These outstanding figures in the Bible who had so much of God’s grace at work in their lives should serve as encouragements to us.  They set good examples for us in many ways. They show us—“here is what a person filled with God’s grace does in this situation or that. My attitude should resemble their attitude in that kind of context.  Here is what he/she teaches me about trusting God in that kind of trial.”  The chief value of these exemplary people is that they uniquely point us to Christ—who is the Example of all examples.  Each of these figures in some way reflects Jesus in a way that we are called to reflect him.  One of these figures—who has been an example for women (and for all of us) is in the text you heard read from First Samuel… Hannah.  Today, the goal is to allow God’s grace working through Hannah to point us to Jesus so we can love him more.  Hannah is not the hero of this text—God is.  He’s THE heroic figure in the Bible and the main point of this passage is far bigger than Hannah.  The main truth the author is conveying in this Hannah narrative is:  God is not hesitant to put his people through painful trials to accomplish his larger purposes.  That seems to be the main lesson from this text.

This morning, we will be surveying this story and looking at three areas.  First, the trials Hannah endures, then God’s redemptive work in her and the Jews through those trials and finally, her personal response to God’s work in her life--all of which should direct us to Jesus.  The trials Hannah endures were of two varieties.  The first we’ll call “general trials” because they are common to some women of all eras.  The biggest of these trials by far for Hannah was her barrenness.  This is what every Ancient Near Eastern woman feared perhaps more than anything--that she would not be able to produce children and that her “failure” would end her husband’s family line with him.  To be barren was just about the ultimate in feminine humiliation.  Barren women saw themselves as abject failures, unable to execute the most basic and important duty a woman of her era could perform.  She felt as useless as a knife that wouldn’t cut or a hen that wouldn’t lay eggs—what good was she?  Barrenness is by no means unique to Hannah.  This is a calamity experienced by some pretty prominent Biblical women.  Sarah, Rebekah, Rachel, Samson’s mother and in the New Testament, Elizabeth were all barren.  God frequently in Scripture used a woman’s barrenness as a vehicle to show his power to rescue and to provide.  In many instances, when God opens a woman’s formerly closed womb it’s a sign that a crucial figure in salvation history is about to be born.  Hannah doubtless knew about Sarah and Rachel, but as we meet her in First Samuel all she knew was that she was couldn’t bear a child. 

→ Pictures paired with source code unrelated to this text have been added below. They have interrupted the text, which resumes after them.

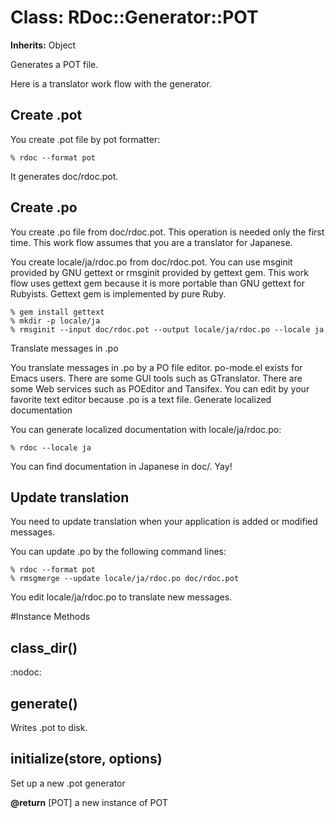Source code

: # Class: RDoc::Generator::POT
**Inherits:** Object
    

Generates a POT file.

Here is a translator work flow with the generator.

## Create .pot

You create .pot file by pot formatter:

    % rdoc --format pot

It generates doc/rdoc.pot.

## Create .po

You create .po file from doc/rdoc.pot. This operation is needed only the first
time. This work flow assumes that you are a translator for Japanese.

You create locale/ja/rdoc.po from doc/rdoc.pot. You can use msginit provided
by GNU gettext or rmsginit provided by gettext gem. This work flow uses
gettext gem because it is more portable than GNU gettext for Rubyists. Gettext
gem is implemented by pure Ruby.

    % gem install gettext
    % mkdir -p locale/ja
    % rmsginit --input doc/rdoc.pot --output locale/ja/rdoc.po --locale ja

Translate messages in .po

You translate messages in .po by a PO file editor. po-mode.el exists for Emacs
users. There are some GUI tools such as GTranslator. There are some Web
services such as POEditor and Tansifex. You can edit by your favorite text
editor because .po is a text file. Generate localized documentation

You can generate localized documentation with locale/ja/rdoc.po:

    % rdoc --locale ja

You can find documentation in Japanese in doc/. Yay!

## Update translation

You need to update translation when your application is added or modified
messages.

You can update .po by the following command lines:

    % rdoc --format pot
    % rmsgmerge --update locale/ja/rdoc.po doc/rdoc.pot

You edit locale/ja/rdoc.po to translate new messages.



#Instance Methods
## class_dir() [](#method-i-class_dir)
:nodoc:

## generate() [](#method-i-generate)
Writes .pot to disk.

## initialize(store, options) [](#method-i-initialize)
Set up a new .pot generator

**@return** [POT] a new instance of POT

We know two things about Hannah’s barrenness from the text.  First, that it evoked intensely strong emotions in her.  The words used to describe her pain—are as strong any other in the Old Testament.  These words appear frequently to convey Job’s feelings in the midst of his suffering.  She was in tremendous emotional pain.  Second, we know that this condition was actively caused by God.  Verse six says, “…the LORD had closed her womb.”  This could not be explained away as simply a result of living in a fallen world where these things randomly occur.  This was done purposefully by God.  That’s what the text says and that’s why I worded the main point of the text: “God is not hesitant to put his people through painful trials to accomplish his larger purposes.”   This isn’t just a problem God “allowed”—as if he’s now in a situation where he must react to this uncaused calamity and turn it for good.  The text won’t let us say that.  This is something God actively caused to further his larger purposes.  God knew every tear Hannah was going to cry—every prayer she would utter and every insult she would ever hear and he did this to her anyway--for a larger purpose that would ultimately bring great blessing to both her and the nation of Israel.  The fact that God caused Hannah to suffer this way doesn’t make him cruel—it just means that Hannah’s (or our own) short-term happiness is not his chief priority—his main objective is his glory and our ultimate joy.  If believers would just understand that basic Biblical truth and learn to trust God and rejoice in it, we would process our trials in a much more Christ-honoring way. And the world would take notice and wonder why.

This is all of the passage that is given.